Vous avez devant vous 2.300 euros, que vous souhaitez investir en bourse. Vous n'êtes pas un expert de la finance, et vous n'avez pas de copains hauts placés dans des boîtes du CAC40 pouvant vous passer des infos confidentielles (au passage ce n'est pas plus mal, ça vous évitera de finir en prison...). Alors que vous vous apprêtiez à acheter au feeling des actions de 2 entreprises du CAC40, vous vous souvenez de ce jour où votre mère vous a dit "fiston, ne met pas tous tes oeufs dans le même panier". Vous regardez alors le cours des 40 entreprises du CAC40, et vous vous rendez compte que vous pouvez acheter une action de chaque entreprise pour 2300 euros (voir graphique ci-après). Cette méthode vous permet-elle de répliquer les performances du CAC40 en diversifiant correctement votre portefeuille ? (pour + d'infos sur la diversification, lire "La théorie moderne du portefeuille : une introduction") ?

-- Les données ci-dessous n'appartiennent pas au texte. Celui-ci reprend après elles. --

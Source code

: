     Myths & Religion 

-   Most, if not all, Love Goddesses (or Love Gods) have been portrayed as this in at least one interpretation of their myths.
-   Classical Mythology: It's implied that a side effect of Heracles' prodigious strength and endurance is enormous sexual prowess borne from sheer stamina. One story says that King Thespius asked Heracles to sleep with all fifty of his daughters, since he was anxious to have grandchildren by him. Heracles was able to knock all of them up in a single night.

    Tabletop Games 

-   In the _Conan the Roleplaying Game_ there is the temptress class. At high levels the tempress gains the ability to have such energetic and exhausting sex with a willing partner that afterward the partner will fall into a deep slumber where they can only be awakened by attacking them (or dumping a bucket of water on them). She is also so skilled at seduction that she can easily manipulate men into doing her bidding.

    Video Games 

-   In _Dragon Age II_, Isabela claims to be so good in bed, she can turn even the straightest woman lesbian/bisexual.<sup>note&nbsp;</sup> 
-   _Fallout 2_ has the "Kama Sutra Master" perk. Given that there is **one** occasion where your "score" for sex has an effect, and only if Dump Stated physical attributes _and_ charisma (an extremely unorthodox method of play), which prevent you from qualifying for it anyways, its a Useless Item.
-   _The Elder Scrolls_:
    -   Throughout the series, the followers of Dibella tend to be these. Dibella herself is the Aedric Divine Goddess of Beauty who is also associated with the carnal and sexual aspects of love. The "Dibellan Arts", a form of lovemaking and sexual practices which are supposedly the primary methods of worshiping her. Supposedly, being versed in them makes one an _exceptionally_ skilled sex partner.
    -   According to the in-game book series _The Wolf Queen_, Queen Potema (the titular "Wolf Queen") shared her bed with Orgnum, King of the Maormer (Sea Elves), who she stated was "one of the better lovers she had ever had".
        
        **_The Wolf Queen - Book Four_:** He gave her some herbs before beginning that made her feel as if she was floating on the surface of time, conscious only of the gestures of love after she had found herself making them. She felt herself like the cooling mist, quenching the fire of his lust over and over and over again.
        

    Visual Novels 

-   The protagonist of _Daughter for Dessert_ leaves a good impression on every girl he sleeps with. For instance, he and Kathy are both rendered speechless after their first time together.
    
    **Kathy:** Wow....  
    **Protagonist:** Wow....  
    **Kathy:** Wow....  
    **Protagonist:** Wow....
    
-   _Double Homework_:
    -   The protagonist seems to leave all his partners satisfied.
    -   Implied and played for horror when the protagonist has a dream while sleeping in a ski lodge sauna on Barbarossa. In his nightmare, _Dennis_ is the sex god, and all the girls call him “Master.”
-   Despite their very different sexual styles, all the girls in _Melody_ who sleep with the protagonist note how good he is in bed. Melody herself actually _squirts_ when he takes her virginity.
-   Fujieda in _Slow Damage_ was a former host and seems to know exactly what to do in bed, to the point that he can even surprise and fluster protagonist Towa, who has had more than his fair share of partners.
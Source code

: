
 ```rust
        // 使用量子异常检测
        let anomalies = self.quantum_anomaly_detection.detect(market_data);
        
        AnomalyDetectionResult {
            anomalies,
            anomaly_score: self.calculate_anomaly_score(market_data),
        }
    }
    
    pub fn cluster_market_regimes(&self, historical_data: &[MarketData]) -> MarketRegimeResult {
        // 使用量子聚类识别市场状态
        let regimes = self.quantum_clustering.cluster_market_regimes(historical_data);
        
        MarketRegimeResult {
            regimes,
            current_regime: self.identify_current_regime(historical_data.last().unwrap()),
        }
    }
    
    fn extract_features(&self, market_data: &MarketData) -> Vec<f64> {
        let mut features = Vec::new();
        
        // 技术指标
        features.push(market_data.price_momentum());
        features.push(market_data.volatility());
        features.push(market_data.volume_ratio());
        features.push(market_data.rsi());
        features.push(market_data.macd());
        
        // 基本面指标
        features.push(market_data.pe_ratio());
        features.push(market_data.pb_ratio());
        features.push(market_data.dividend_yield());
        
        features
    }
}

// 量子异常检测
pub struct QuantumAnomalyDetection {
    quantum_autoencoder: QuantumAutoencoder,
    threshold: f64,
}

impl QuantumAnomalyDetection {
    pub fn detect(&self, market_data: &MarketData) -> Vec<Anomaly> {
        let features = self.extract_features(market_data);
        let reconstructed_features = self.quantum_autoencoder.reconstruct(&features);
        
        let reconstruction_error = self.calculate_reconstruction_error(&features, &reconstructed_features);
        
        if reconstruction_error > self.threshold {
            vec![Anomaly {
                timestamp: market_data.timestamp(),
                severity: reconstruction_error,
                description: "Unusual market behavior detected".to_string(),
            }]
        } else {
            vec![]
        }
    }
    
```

Votre chère mère a totalement raison ! En finance, il est très important de diversifier son portefeuille pour améliorer ce que l'on appelle le couple rendement-risque. Mais la méthode exposée ci-dessus consistant à acheter une action de chaque entreprise pour "copier" le CAC40 est à la fois coûteuse et ineficace. Elle est coûteuse car pour constituer ce portefeuille, vous allez devoir réaliser 40 transactions différentes (une transaction par entreprise du CAC40), et donc payer 40 fois les frais de transactions, ce qui est loin d'être négligeable surtout pour un "petit" portefeuille comme le votre. De plus, en achetant une action de chaque entreprise, vous n'allez absolument pas répliquer la performance du CAC40. En effet, certaines actions ayant une valeur faciale élevée vont représenter un pourcentage de votre portefeuille total bien trop élevé par rapport à leur capitalisation boursière. Par exemple, si on regarde l'action d'Unibail-Rodamco, celle-ci à une valeur faciale de 175 euros ; Unibail-Rodamco va représenter alors 7,7% de votre portefeuille (175/2300 = 7,7%). Mais en réalité, en prenant en compte non pas la valeur faciale d'une action mais la valeur de l'entreprise (la capitalisation totale), Unibail-Rodamco ne représente que 2,4% de l'indice CAC40.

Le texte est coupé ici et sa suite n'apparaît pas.